IL CAMMINO DEL CIECO. Al contrario dei dottori, «il cammino del cieco invece è un percorso a tappe, che parte dalla conoscenza del nome di Gesù», ha notato il Papa. «Non conosce altro di Lui; infatti dice: “L’uomo che si chiama Gesù ha fatto del fango, me lo ha spalmato sugli occhi” (v. 11). A seguito delle incalzanti domande dei dottori della legge, lo considera dapprima un profeta (v. 17) e poi un uomo vicino a Dio (v. 31)». «Dopo che è stato allontanato dal tempio, escluso dalla società, Gesù lo trova di nuovo e gli “apre gli occhi” per la seconda volta, rivelandogli la propria identità: ”Io sono il Messia”, così gli dice. A questo punto colui che era stato cieco esclama: “Credo, Signore!” (v. 38), e si prostra davanti a Gesù». Per il Papa,  «questo è un brano del Vangelo che fa vedere il dramma della cecità interiore di tanta gente, anche la nostra perché noi alcune volte abbiamo momenti di cecità interiore».
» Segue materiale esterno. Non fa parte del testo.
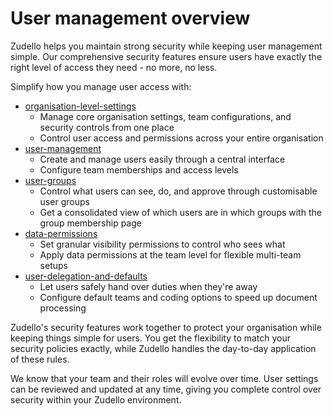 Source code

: # User management overview

Zudello helps you maintain strong security while keeping user management simple. Our comprehensive security features ensure users have exactly the right level of access they need - no more, no less.

Simplify how you manage user access with:

- [organisation-level-settings](organisation-level-settings.md)
    - Manage core organisation settings, team configurations, and security controls from one place
    - Control user access and permissions across your entire organisation
- [user-management](user-management.md)
    - Create and manage users easily through a central interface
    - Configure team memberships and access levels
- [user-groups](user-groups.md)
    - Control what users can see, do, and approve through customisable user groups
    - Get a consolidated view of which users are in which groups with the group membership page
- [data-permissions](data-permissions.md)
    - Set granular visibility permissions to control who sees what
    - Apply data permissions at the team level for flexible multi-team setups
- [user-delegation-and-defaults](user-delegation-and-defaults.md)
    - Let users safely hand over duties when they're away
    - Configure default teams and coding options to speed up document processing

Zudello's security features work together to protect your organisation while keeping things simple for users. You get the flexibility to match your security policies exactly, while Zudello handles the day-to-day application of these rules.

We know that your team and their roles will evolve over time. User settings can be reviewed and updated at any time, giving you complete control over security within your Zudello environment.  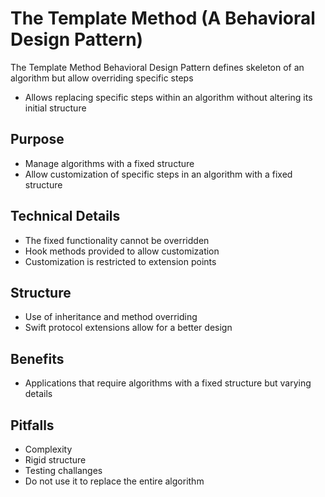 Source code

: # The Template Method (A Behavioral Design Pattern)

The Template Method Behavioral Design Pattern defines skeleton of an algorithm but allow overriding specific steps

* Allows replacing specific steps within an algorithm without altering its initial structure


## Purpose
* Manage algorithms with a fixed structure
* Allow customization of specific steps in an algorithm with a fixed structure


## Technical Details
* The fixed functionality cannot be overridden
* Hook methods provided to allow customization
* Customization is restricted to extension points

## Structure
* Use of inheritance and method overriding
* Swift protocol extensions allow for a better design


## Benefits
* Applications that require algorithms with a fixed structure but varying details


## Pitfalls
* Complexity
* Rigid structure
* Testing challanges
* Do not use it to replace the entire algorithm


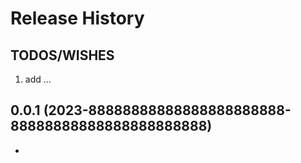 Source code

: Release History
===============

TODOS/WISHES
------------
1. add ...


0.0.1 (2023-88888888888888888888888-88888888888888888888888)
-------------------
- 
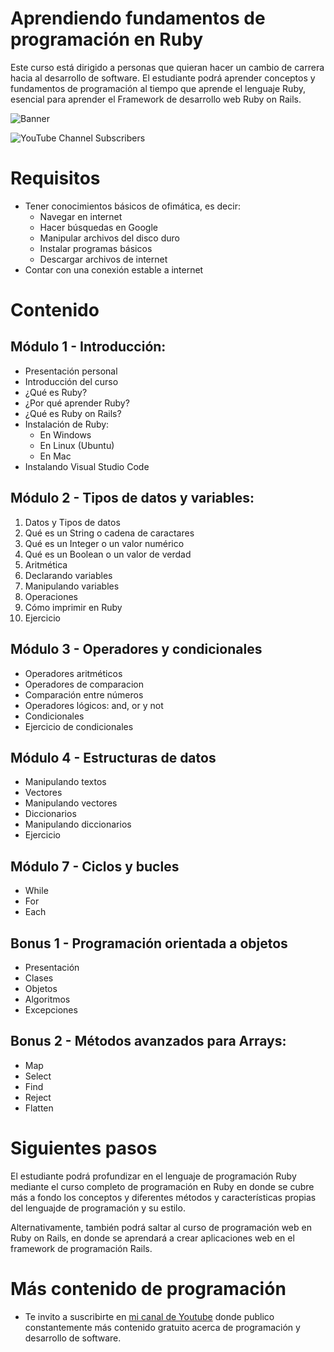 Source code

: # Aprendiendo fundamentos de programación en Ruby 

Este curso está dirigido a personas que quieran hacer un cambio de carrera hacia al desarrollo de software. El estudiante podrá aprender conceptos y fundamentos de programación al tiempo que aprende el lenguaje Ruby, esencial para aprender el Framework de desarrollo web Ruby on Rails.

![Banner](https://estoyprogramando.co/wp-content/uploads/2023/04/Texto-del-parrafo-1-1-1.jpg)

![YouTube Channel Subscribers](https://img.shields.io/youtube/channel/subscribers/UCtshJw-uPwhwo-f6450ftQA?label=Suscribirme&style=social)

# Requisitos

- Tener conocimientos básicos de ofimática, es decir:
  - Navegar en internet
  - Hacer búsquedas en Google
  - Manipular archivos del disco duro
  - Instalar programas básicos
  - Descargar archivos de internet
- Contar con una conexión estable a internet

# Contenido

## Módulo 1 - Introducción:
- Presentación personal
- Introducción del curso
- ¿Qué es Ruby?
- ¿Por qué aprender Ruby?
- ¿Qué es Ruby on Rails?
- Instalación de Ruby:
    - En Windows
    - En Linux (Ubuntu)
    - En Mac
- Instalando Visual Studio Code

## Módulo 2 - Tipos de datos y variables:
01. Datos y Tipos de datos
02. Qué es un String o cadena de caractares
03. Qué es un Integer o un valor numérico
04. Qué es un Boolean o un valor de verdad
05. Aritmética
06. Declarando variables
07. Manipulando variables
08. Operaciones
09. Cómo imprimir en Ruby
10. Ejercicio

## Módulo 3 - Operadores y condicionales
- Operadores aritméticos
- Operadores de comparacion
- Comparación entre números
- Operadores lógicos: and, or y not
- Condicionales
- Ejercicio de condicionales

## Módulo 4 - Estructuras de datos
- Manipulando textos
- Vectores
- Manipulando vectores
- Diccionarios
- Manipulando diccionarios
- Ejercicio

## Módulo 7 - Ciclos y bucles
- While
- For
- Each

## Bonus 1 - Programación orientada a objetos
- Presentación
- Clases
- Objetos
- Algoritmos
- Excepciones

## Bonus 2 - Métodos avanzados para Arrays:
- Map
- Select
- Find
- Reject
- Flatten

# Siguientes pasos

El estudiante podrá profundizar en el lenguaje de programación Ruby mediante el curso completo de programación en Ruby en donde se cubre más a fondo los conceptos y diferentes métodos y características propias del lenguajde de programación y su estilo.

Alternativamente, también podrá saltar al curso de programación web en Ruby on Rails, en donde se aprendará a crear aplicaciones web en el framework de programación Rails.


# Más contenido de programación

- Te invito a suscribirte en [mi canal de Youtube](https://www.youtube.com/@EstoyProgramando?sub_confirmation=1) donde publico constantemente más contenido gratuito acerca de programación y desarrollo de software. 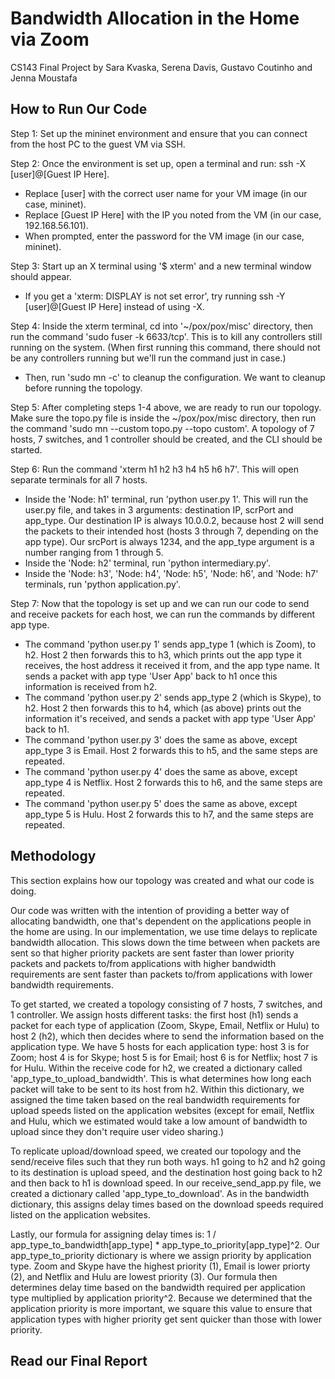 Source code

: # Bandwidth Allocation in the Home via Zoom
CS143 Final Project by Sara Kvaska, Serena Davis, Gustavo Coutinho and Jenna Moustafa

## How to Run Our Code
Step 1: Set up the mininet environment and ensure that you can connect from the host PC to the guest VM via SSH.

Step 2: Once the environment is set up, open a terminal and run: ssh -X [user]@[Guest IP Here]. 
  - Replace [user] with the correct user name for your VM image (in our case, mininet). 
  - Replace [Guest IP Here] with the IP you noted from the VM (in our case, 192.168.56.101). 
  - When prompted, enter the password for the VM image (in our case, mininet). 
  
 Step 3: Start up an X terminal using '$ xterm' and a new terminal window should appear. 
  - If you get a 'xterm: DISPLAY is not set error', try running ssh -Y [user]@[Guest IP Here] instead of using -X.
  
 Step 4: Inside the xterm terminal, cd into '~/pox/pox/misc' directory, then run the command 'sudo fuser -k 6633/tcp'. This is to kill any controllers still running on the system. (When first running this command, there should not be any controllers running but we'll run the command just in case.)
  - Then, run 'sudo mn -c' to cleanup the configuration. We want to cleanup before running the topology. 
  
 Step 5: After completing steps 1-4 above, we are ready to run our topology. Make sure the topo.py file is inside the ~/pox/pox/misc directory, then run the command 'sudo mn --custom topo.py --topo custom'. A topology of 7 hosts, 7 switches, and 1 controller should be created, and the CLI should be started. 
 
 Step 6: Run the command 'xterm h1 h2 h3 h4 h5 h6 h7'. This will open separate terminals for all 7 hosts. 
  - Inside the 'Node: h1' terminal, run 'python user.py 1'. This will run the user.py file, and takes in 3 arguments: 
  destination IP, scrPort and app_type. Our destination IP is always 10.0.0.2, because host 2 will send the packets to their intended host (hosts 3 through 7, depending on the app type). Our srcPort is always 1234, and the app_type argument is a number ranging from 1 through 5. 
  - Inside the 'Node: h2' terminal, run 'python intermediary.py'.  
  - Inside the 'Node: h3', 'Node: h4', 'Node: h5', 'Node: h6', and 'Node: h7' terminals, run 'python application.py'. 

Step 7: Now that the topology is set up and we can run our code to send and receive packets for each host, we can run the commands by different app type.
  - The command 'python user.py 1' sends app_type 1 (which is Zoom), to h2. Host 2 then forwards this to h3, which prints out the app type it receives, the host address it received it from, and the app type name. It sends a packet with app type 'User App' back to h1 once this information is received from h2.
  - The command 'python user.py 2' sends app_type 2 (which is Skype), to h2. Host 2 then forwards this to h4, which (as above) prints out the information it's received, and sends a packet with app type 'User App' back to h1.
  - The command 'python user.py 3' does the same as above, except app_type 3 is Email. Host 2 forwards this to h5, and the same steps are repeated.
  - The command 'python user.py 4' does the same as above, except app_type 4 is Netflix. Host 2 forwards this to h6, and the same steps are repeated.
  - The command 'python user.py 5' does the same as above, except app_type 5 is Hulu. Host 2 forwards this to h7, and the same steps are repeated. 
  
## Methodology

This section explains how our topology was created and what our code is doing. 

Our code was written with the intention of providing a better way of allocating bandwidth, one that's dependent on the applications people in the home are using. In our implementation, we use time delays to replicate bandwidth allocation. This slows down the time between when packets are sent so that higher priority packets are sent faster than lower priority packets and packets to/from applications with higher bandwidth requirements are sent faster than packets to/from applications with lower bandwidth requirements.

To get started, we created a topology consisting of 7 hosts, 7 switches, and 1 controller. We assign hosts different tasks: the first host (h1) sends a packet for each type of application (Zoom, Skype, Email, Netflix or Hulu) to host 2 (h2), which then decides where to send the information based on the application type. We have 5 hosts for each application type: host 3 is for Zoom; host 4 is for Skype; host 5 is for Email; host 6 is for Netflix; host 7 is for Hulu. Within the receive code for h2, we created a dictionary called 'app_type_to_upload_bandwidth'. This is what determines how long each packet will take to be sent to its host from h2. Within this dictionary, we assigned the time taken based on the real bandwidth requirements for upload speeds listed on the application websites (except for email, Netflix and Hulu, which we estimated would take a low amount of bandwidth to upload since they don't require user video sharing.) 

To replicate upload/download speed, we created our topology and the send/receive files such that they run both ways. h1 going to h2 and h2 going to its destination is upload speed, and the destination host going back to h2 and then back to h1 is download speed. In our receive_send_app.py file, we created a dictionary called 'app_type_to_download'. As in the bandwidth dictionary, this assigns delay times based on the download speeds required listed on the application websites.

Lastly, our formula for assigning delay times is: 1 / app_type_to_bandwidth[app_type] * app_type_to_priority[app_type]^2. Our app_type_to_priority dictionary is where we assign priority by application type. Zoom and Skype have the highest priority (1), Email is lower priorty (2), and Netflix and Hulu are lowest priority (3). Our formula then determines delay time based on the bandwidth required per application type multiplied by application priority^2. Because we determined that the application priority is more important, we square this value to ensure that application types with higher priority get sent quicker than those with lower priority.

## Read our Final Report
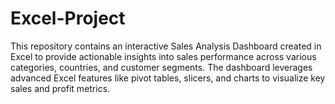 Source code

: # Excel-Project

This repository contains an interactive Sales Analysis Dashboard created in Excel to provide actionable insights into sales performance across various categories, countries, and customer segments. The dashboard leverages advanced Excel features like pivot tables, slicers, and charts to visualize key sales and profit metrics.
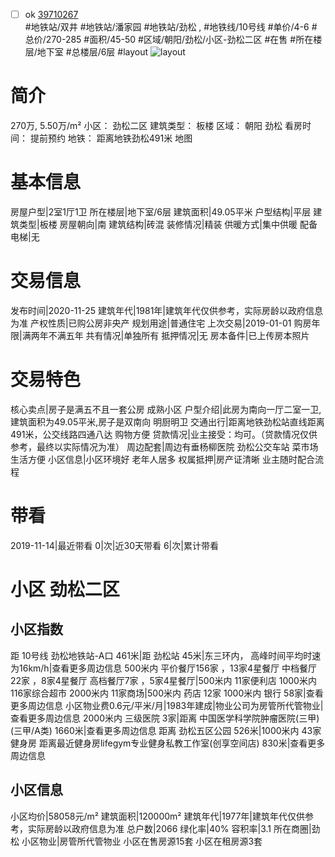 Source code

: - [ ] ok [39710267](https://bj.5i5j.com/ershoufang/39710267.html)  
 #地铁站/双井 #地铁站/潘家园 #地铁站/劲松 ,  #地铁线/10号线
#单价/4-6 #总价/270-285 #面积/45-50   #区域/朝阳/劲松/小区-劲松二区 #在售 #所在楼层/地下室 #总楼层/6层 #layout 
![layout](http://image16.5i5j.com/erp/house/3971/39710267/huxing/ggnpgnca7adbc8f3.jpg_P5.jpg) 
# 简介 
 270万,  5.50万/m² 
小区： 劲松二区
建筑类型： 板楼
区域： 朝阳 劲松
看房时间： 提前预约
地铁： 距离地铁劲松491米 地图
# 基本信息 
 房屋户型|2室1厅1卫
所在楼层|地下室/6层
建筑面积|49.05平米
户型结构|平层
建筑类型|板楼
房屋朝向|南
建筑结构|砖混
装修情况|精装
供暖方式|集中供暖
配备电梯|无
# 交易信息 
 发布时间|2020-11-25
建筑年代|1981年|建筑年代仅供参考，实际房龄以政府信息为准
产权性质|已购公房非央产
规划用途|普通住宅
上次交易|2019-01-01
购房年限|满两年不满五年
共有情况|单独所有
抵押情况|无
房本备件|已上传房本照片
# 交易特色 
 核心卖点|房子是满五不且一套公房  成熟小区
户型介绍|此房为南向一厅二室一卫,建筑面积为49.05平米,房子是双南向 明厨明卫
交通出行|距离地铁劲松站直线距离491米，公交线路四通八达 购物方便
贷款情况|业主接受：均可。（贷款情况仅供参考，最终以实际情况为准）
周边配套|周边有垂杨柳医院 劲松公交车站 菜市场  生活方便
小区信息|小区环境好 老年人居多
权属抵押|房产证清晰  业主随时配合流程
# 带看 
 2019-11-14|最近带看	 0|次|近30天带看	 6|次|累计带看
# 小区 劲松二区
## 小区指数 
 距 10号线 劲松地铁站-A口 461米|距 劲松站 45米|东三环内， 高峰时间平均时速为16km/h|查看更多周边信息
500米内 平价餐厅156家 ，13家4星餐厅
中档餐厅22家 ，8家4星餐厅
高档餐厅7家 ，5家4星餐厅|500米内 11家便利店
1000米内 116家综合超市
2000米内 11家商场|500米内 药店 12家
1000米内 银行 58家|查看更多周边信息
小区物业费0.6元/平米/月|1983年建成|物业公司为房管所代管物业|查看更多周边信息
2000米内 三级医院 3家|距离 中国医学科学院肿瘤医院(三甲) (三甲/A类) 1660米|查看更多周边信息
距离 劲松五区公园 526米|1000米内 43家 健身房
距离最近健身房lifegym专业健身私教工作室(创享空间店) 830米|查看更多周边信息
## 小区信息 
 小区均价|58058元/m²
建筑面积|120000m²
建筑年代|1977年|建筑年代仅供参考，实际房龄以政府信息为准
总户数|2066
绿化率|40%
容积率|3.1
所在商圈|劲松
小区物业|房管所代管物业
小区在售房源15套
小区在租房源3套

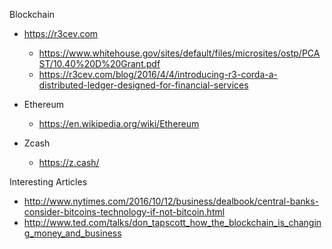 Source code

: 
Blockchain


* https://r3cev.com
  * https://www.whitehouse.gov/sites/default/files/microsites/ostp/PCAST/10.40%20D%20Grant.pdf
  * https://r3cev.com/blog/2016/4/4/introducing-r3-corda-a-distributed-ledger-designed-for-financial-services



* Ethereum
  * https://en.wikipedia.org/wiki/Ethereum


* Zcash
  * https://z.cash/


Interesting Articles
* http://www.nytimes.com/2016/10/12/business/dealbook/central-banks-consider-bitcoins-technology-if-not-bitcoin.html
* http://www.ted.com/talks/don_tapscott_how_the_blockchain_is_changing_money_and_business

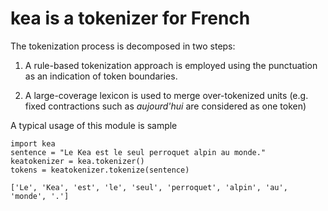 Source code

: # kea is a tokenizer for French

The tokenization process is decomposed in two steps:
    
1. A rule-based tokenization approach is employed using the punctuation as an 
   indication of token boundaries.

2. A large-coverage lexicon is used to merge over-tokenized units (e.g. fixed 
   contractions such as *aujourd'hui* are considered as one token)

A typical usage of this module is sample
    
    import kea
	sentence = "Le Kea est le seul perroquet alpin au monde."
	keatokenizer = kea.tokenizer()
	tokens = keatokenizer.tokenize(sentence)
	
	['Le', 'Kea', 'est', 'le', 'seul', 'perroquet', 'alpin', 'au', 'monde', '.']
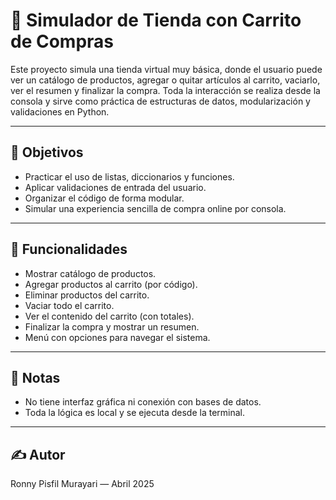 # 🛒 Simulador de Tienda con Carrito de Compras

Este proyecto simula una tienda virtual muy básica, donde el usuario puede ver un catálogo de productos, agregar o quitar artículos al carrito, vaciarlo, ver el resumen y finalizar la compra. Toda la interacción se realiza desde la consola y sirve como práctica de estructuras de datos, modularización y validaciones en Python.

---

## 📌 Objetivos

- Practicar el uso de listas, diccionarios y funciones.
- Aplicar validaciones de entrada del usuario.
- Organizar el código de forma modular.
- Simular una experiencia sencilla de compra online por consola.

---

## 🧩 Funcionalidades

- Mostrar catálogo de productos.
- Agregar productos al carrito (por código).
- Eliminar productos del carrito.
- Vaciar todo el carrito.
- Ver el contenido del carrito (con totales).
- Finalizar la compra y mostrar un resumen.
- Menú con opciones para navegar el sistema.

---

## 🧠 Notas

- No tiene interfaz gráfica ni conexión con bases de datos.
- Toda la lógica es local y se ejecuta desde la terminal.

---

## ✍️ Autor

Ronny Pisfil Murayari — Abril 2025
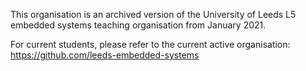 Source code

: This organisation is an archived version of the University of Leeds L5 embedded systems teaching organisation from January 2021.

For current students, please refer to the current active organisation: https://github.com/leeds-embedded-systems
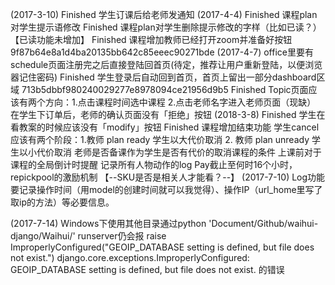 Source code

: (2017-3-10)
Finished 学生订课后给老师发通知 
(2017-4-4)
Finished 课程plan对学生提示语修改 
Finished 课程plan对学生删除提示修改的字样（比如已读？）【已读功能未增加】
Finished 课程增加教师已经打开zoom并准备好按钮 9f87b64e8a1d4ba20135bb642c85eeec90271bde
(2017-4-7)
office里要有schedule页面注册完之后直接登陆回首页(待定，推荐让用户重新登陆，以便浏览器记住密码)
Finished 学生登录后自动回到首页，首页上留出一部分dashboard区域 713b5dbbf980240029277e8978094ce21956d9b5
Finished Topic页面应该有两个方向：1.点击课程时间选中课程  2.点击老师名字进入老师页面（现缺）
在学生下订单后，老师的确认页面没有「拒绝」按钮
(2018-3-8)
Finished 学生在看教案的时候应该没有「modify」按钮
Finished 课程增加结束功能
学生cancel应该有两个阶段：1.教师 plan ready 学生以大代价取消  2. 教师 plan unready 学生以小代价取消
老师是否备课作为学生是否有代价的取消课程的条件
上课前对于课程的全局倒计时提醒
记录所有人物动作的log
Pay截止至何时16个小时，
repickpool的激励机制
【--SKU是否是相关人才能看？--】
(2017-7-10)
Log功能要记录操作时间（用model的创建时间就可以我觉得）、操作IP（url_home里写了取ip的方法）等必要信息。

(2017-7-14)
Windows下使用其他目录通过python 'Document/Github/waihui-django/Waihui/' runserver仍会报    raise ImproperlyConfigured("GEOIP_DATABASE setting is defined, but file does not exist.")
django.core.exceptions.ImproperlyConfigured: GEOIP_DATABASE setting is defined, but file does not exist.
的错误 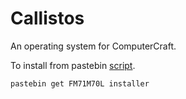 Callistos
=======

An operating system for ComputerCraft.

To install from pastebin [script](http://pastebin.com/FM71M70L).

    pastebin get FM71M70L installer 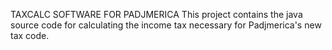 TAXCALC SOFTWARE FOR PADJMERICA
This project contains the java source code for calculating
the income tax necessary for Padjmerica's new tax code.

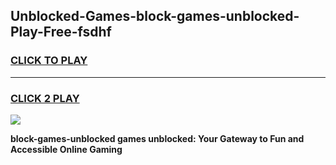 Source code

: 
## Unblocked-Games-block-games-unblocked-Play-Free-fsdhf
<h3>
<a href="https://premium76.site?title=block-games-unblocked&ref=23A">CLICK TO PLAY</a></h3>
<hr>

<h3>
<a href="https://premium76.site?title=block-games-unblocked&ref=23A">CLICK 2 PLAY</a>
  
</h3>

<a href="https://premium76.site?title=block-games-unblocked&ref=23A"><img src="https://clearcache.store/games.png"></a>


**block-games-unblocked games unblocked: Your Gateway to Fun and Accessible Online Gaming**
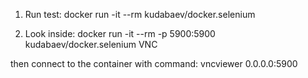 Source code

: 1) Run test:
docker run -it --rm kudabaev/docker.selenium

2) Look inside:
docker run -it --rm -p 5900:5900 kudabaev/docker.selenium VNC

then connect to the container with command: vncviewer 0.0.0.0:5900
NOSTRA VITA COME QUELLA DEL CIECO. «La nostra vita a volte è simile a quella del cieco che si è aperto alla luce, che si è aperto a Dio, che si è aperto alla sua grazia», ha affermato il Pontefice. «A volte purtroppo è un po’ come quella dei dottori della legge: dall’alto del nostro orgoglio giudichiamo gli altri, e perfino il Signore!». Per questo, ha spiegato il Papa, «siamo invitati ad aprirci alla luce di Cristo per portare frutto nella nostra vita, per eliminare i comportamenti che non sono cristiani; tutti noi siamo cristiani, ma tutti noi, tutti, alcune volte abbiamo comportamenti non cristiani, comportamenti che sono peccati».  «Dobbiamo pentirci di questo – ha continuato Francesco –  eliminare questi comportamenti per camminare decisamente sulla via della santità».

COMPORTIAMOCI COME FIGLI DELLA LUCE. Il Papa ha ricordato che «siamo stati “illuminati” da Cristo nel Battesimo, affinché, come ci ricorda san Paolo, possiamo comportarci come “figli della luce” (Ef 5,8), con umiltà, pazienza, misericordia». A differenza dunque dei dottori della legge che« non avevano né umiltà, né pazienza, né misericordia! ». Il Papa ha suggerito questa lettura del Vangelo di Giovanni. «Vi farà bene, perché così vedrete questa strada dalla cecità alla luce e l’altra strada cattiva verso una più profonda cecità». «Domandiamoci: come è il nostro cuore? Ho un cuore aperto o un cuore chiuso? Aperto o chiuso verso Dio? Aperto o chiuso verso il prossimo? Sempre abbiamo in noi qualche chiusura nata dal peccato, dagli sbagli, dagli errori», ha osservato il Papa. «Non dobbiamo avere paura! », ha proseguito, «apriamoci alla luce del Signore, Lui ci aspetta sempre per farci vedere meglio, per darci più luce, per perdonarci. «Non dimentichiamo questo! Alla Vergine Maria – ha concluso Francesco – affidiamo il cammino quaresimale, perché anche noi, come il cieco guarito, con la grazia di Cristo possiamo “venire alla luce”, andare più avanti verso la luce e rinascere a una vita nuova».